The Dispositio Achillea (also: Constitutio Achillea or Achillean House Law) was the disposition of the territories of Elector Albert III Achilles of Brandenburg as regulated in his last will and testament of 1473.

In particular, the Achillea Dispositio stipulated that the Mark Brandenburg was to remain undivided and to be inherited in its entirety by the eldest son (at Albrecht Achilles death, that would be John Cicero). This was a requirement of the Golden Bull: electorates were required to be indivisible. Albrecht Achilles's younger sons, Frederick I and Siegmund would inherit the Franconian Margraviates of Brandenburg-Ansbach and Brandenburg-Kulmbach (later Brandenburg-Bayreuth), and draw lots to decide who would inherit which principality. If Albrecht Achilles were to have any more sons (which he did not), they would not inherit any land and should instead pursue an ecclesiastical career.

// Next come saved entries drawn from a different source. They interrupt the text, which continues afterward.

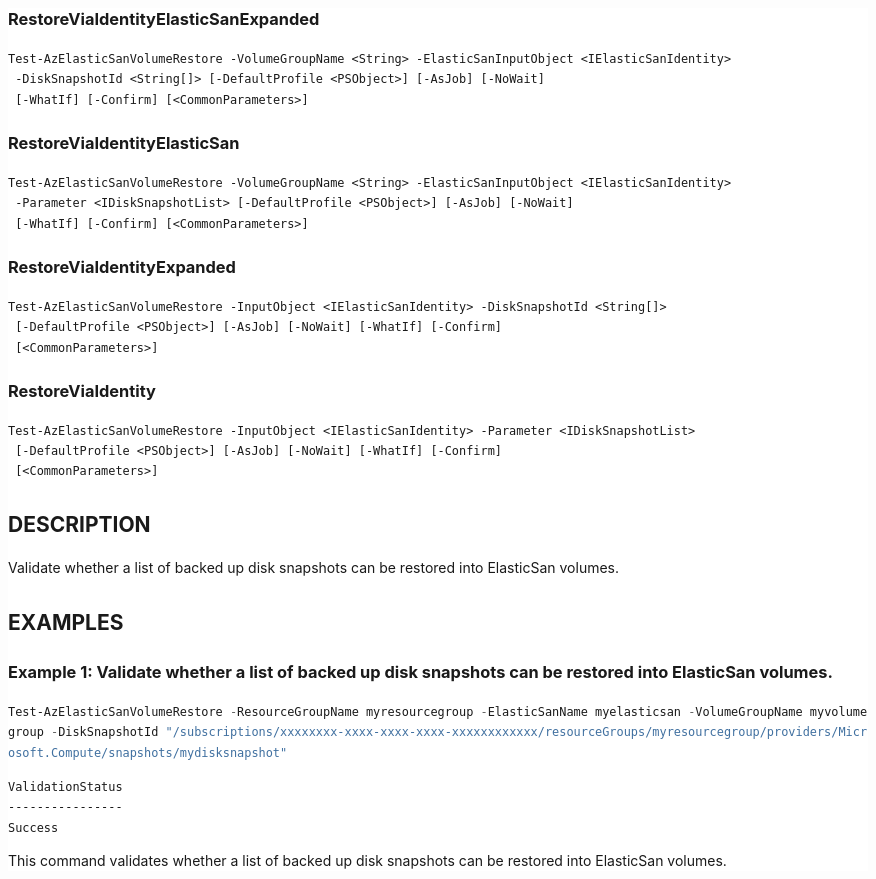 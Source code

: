 ### RestoreViaIdentityElasticSanExpanded
```
Test-AzElasticSanVolumeRestore -VolumeGroupName <String> -ElasticSanInputObject <IElasticSanIdentity>
 -DiskSnapshotId <String[]> [-DefaultProfile <PSObject>] [-AsJob] [-NoWait]
 [-WhatIf] [-Confirm] [<CommonParameters>]
```

### RestoreViaIdentityElasticSan
```
Test-AzElasticSanVolumeRestore -VolumeGroupName <String> -ElasticSanInputObject <IElasticSanIdentity>
 -Parameter <IDiskSnapshotList> [-DefaultProfile <PSObject>] [-AsJob] [-NoWait]
 [-WhatIf] [-Confirm] [<CommonParameters>]
```

### RestoreViaIdentityExpanded
```
Test-AzElasticSanVolumeRestore -InputObject <IElasticSanIdentity> -DiskSnapshotId <String[]>
 [-DefaultProfile <PSObject>] [-AsJob] [-NoWait] [-WhatIf] [-Confirm]
 [<CommonParameters>]
```

### RestoreViaIdentity
```
Test-AzElasticSanVolumeRestore -InputObject <IElasticSanIdentity> -Parameter <IDiskSnapshotList>
 [-DefaultProfile <PSObject>] [-AsJob] [-NoWait] [-WhatIf] [-Confirm]
 [<CommonParameters>]
```

## DESCRIPTION
Validate whether a list of backed up disk snapshots can be restored into ElasticSan volumes.

## EXAMPLES

### Example 1: Validate whether a list of backed up disk snapshots can be restored into ElasticSan volumes.
```powershell
Test-AzElasticSanVolumeRestore -ResourceGroupName myresourcegroup -ElasticSanName myelasticsan -VolumeGroupName myvolumegroup -DiskSnapshotId "/subscriptions/xxxxxxxx-xxxx-xxxx-xxxx-xxxxxxxxxxxx/resourceGroups/myresourcegroup/providers/Microsoft.Compute/snapshots/mydisksnapshot"
```

```output
ValidationStatus
----------------
Success
```

This command validates whether a list of backed up disk snapshots can be restored into ElasticSan volumes.
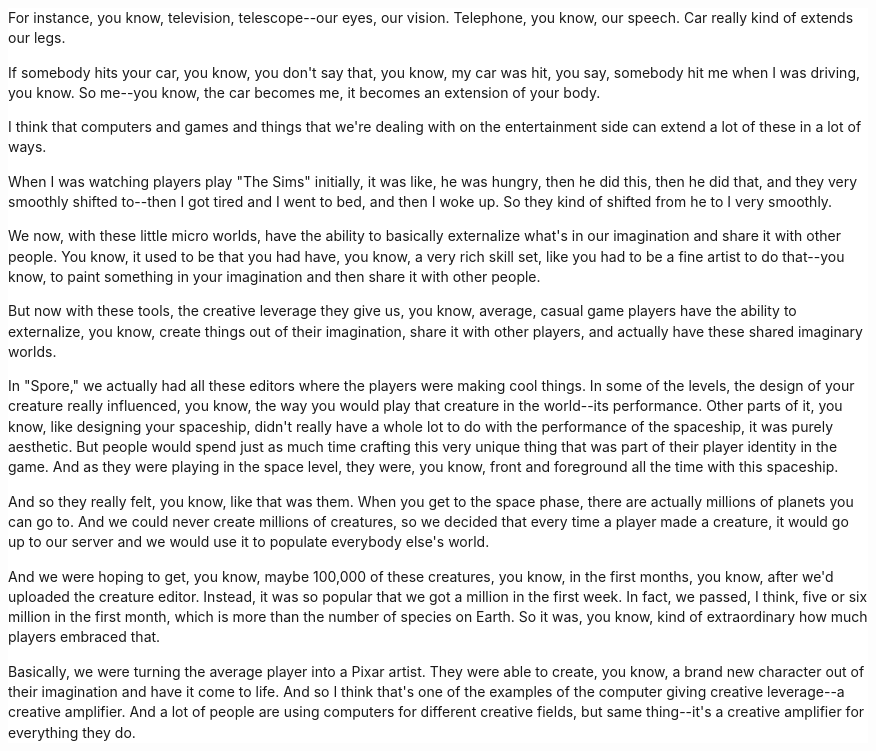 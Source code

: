 For instance, you know, television, telescope--our eyes, our vision. Telephone, you know, our speech. Car really kind of extends our legs. 

If somebody hits your car, you know, you don't say that, you know, my car was hit, you say, somebody hit me when I was driving, you know. So me--you know, the car becomes me, it becomes an extension of your body. 

I think that computers and games and things that we're dealing with on the entertainment side can extend a lot of these in a lot of ways. 

When I was watching players play "The Sims" initially, it was like, he was hungry, then he did this, then he did that, and they very smoothly shifted to--then I got tired and I went to bed, and then I woke up. So they kind of shifted from he to I very smoothly. 

We now, with these little micro worlds, have the ability to basically externalize what's in our imagination and share it with other people. You know, it used to be that you had have, you know, a very rich skill set, like you had to be a fine artist to do that--you know, to paint something in your imagination and then share it with other people. 

But now with these tools, the creative leverage they give us, you know, average, casual game players have the ability to externalize, you know, create things out of their imagination, share it with other players, and actually have these shared imaginary worlds. 

In "Spore," we actually had all these editors where the players were making cool things. In some of the levels, the design of your creature really influenced, you know, the way you would play that creature in the world--its performance. Other parts of it, you know, like designing your spaceship, didn't really have a whole lot to do with the performance of the spaceship, it was purely aesthetic. But people would spend just as much time crafting this very unique thing that was part of their player identity in the game. And as they were playing in the space level, they were, you know, front and foreground all the time with this spaceship. 

And so they really felt, you know, like that was them. When you get to the space phase, there are actually millions of planets you can go to. And we could never create millions of creatures, so we decided that every time a player made a creature, it would go up to our server and we would use it to populate everybody else's world. 

And we were hoping to get, you know, maybe 100,000 of these creatures, you know, in the first months, you know, after we'd uploaded the creature editor. Instead, it was so popular that we got a million in the first week. In fact, we passed, I think, five or six million in the first month, which is more than the number of species on Earth. So it was, you know, kind of extraordinary how much players embraced that. 

Basically, we were turning the average player into a Pixar artist. They were able to create, you know, a brand new character out of their imagination and have it come to life. And so I think that's one of the examples of the computer giving creative leverage--a creative amplifier. And a lot of people are using computers for different creative fields, but same thing--it's a creative amplifier for everything they do. 
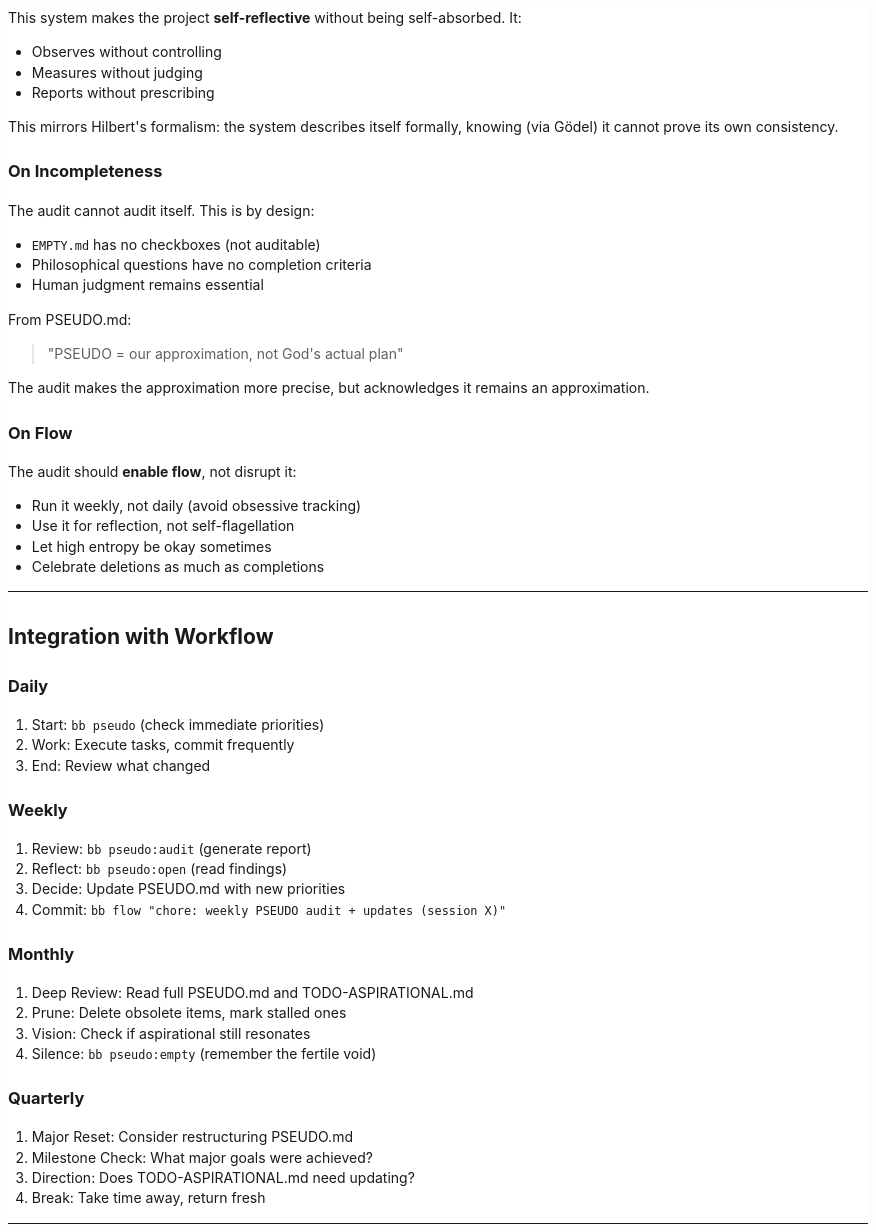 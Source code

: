 This system makes the project **self-reflective** without being self-absorbed. It:
- Observes without controlling
- Measures without judging
- Reports without prescribing

This mirrors Hilbert's formalism: the system describes itself formally, knowing (via Gödel) it cannot prove its own consistency.

### On Incompleteness

The audit cannot audit itself. This is by design:
- `EMPTY.md` has no checkboxes (not auditable)
- Philosophical questions have no completion criteria
- Human judgment remains essential

From PSEUDO.md:
> "PSEUDO = our approximation, not God's actual plan"

The audit makes the approximation more precise, but acknowledges it remains an approximation.

### On Flow

The audit should **enable flow**, not disrupt it:
- Run it weekly, not daily (avoid obsessive tracking)
- Use it for reflection, not self-flagellation
- Let high entropy be okay sometimes
- Celebrate deletions as much as completions

---

## Integration with Workflow

### Daily
1. Start: `bb pseudo` (check immediate priorities)
2. Work: Execute tasks, commit frequently
3. End: Review what changed

### Weekly
1. Review: `bb pseudo:audit` (generate report)
2. Reflect: `bb pseudo:open` (read findings)
3. Decide: Update PSEUDO.md with new priorities
4. Commit: `bb flow "chore: weekly PSEUDO audit + updates (session X)"`

### Monthly
1. Deep Review: Read full PSEUDO.md and TODO-ASPIRATIONAL.md
2. Prune: Delete obsolete items, mark stalled ones
3. Vision: Check if aspirational still resonates
4. Silence: `bb pseudo:empty` (remember the fertile void)

### Quarterly
1. Major Reset: Consider restructuring PSEUDO.md
2. Milestone Check: What major goals were achieved?
3. Direction: Does TODO-ASPIRATIONAL.md need updating?
4. Break: Take time away, return fresh

---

Strictly speaking, at the time the Dispositio Achillea was written, it only defined the division of the Margraviates among the sons of the Margrave of the day. Over time, however, it was accepted as a succession principle of the House of Hohenzollern and in 1541 the Dispositio Achillea and the House Treaty of Regensburg were accepted as a binding house law of the Hohenzollern dynasty.

The central element of Achillea Dispositio was the principle of the indivisibility of the Mark Brandenburg, which it made part of the Hohenzollern House law, and not—as previously—only a clause in the Golden Bull. At the same time, it provided the cornerstone for a development that eventually lead to progressive separation of the Mark Brandenburg from the Hohenzollern stem lands in Franconia. It created the two territories of Brandenburg-Ansbach and Brandenburg-Kulmbach, which were only reunited with the Mark's successor state of Prussia in 1791.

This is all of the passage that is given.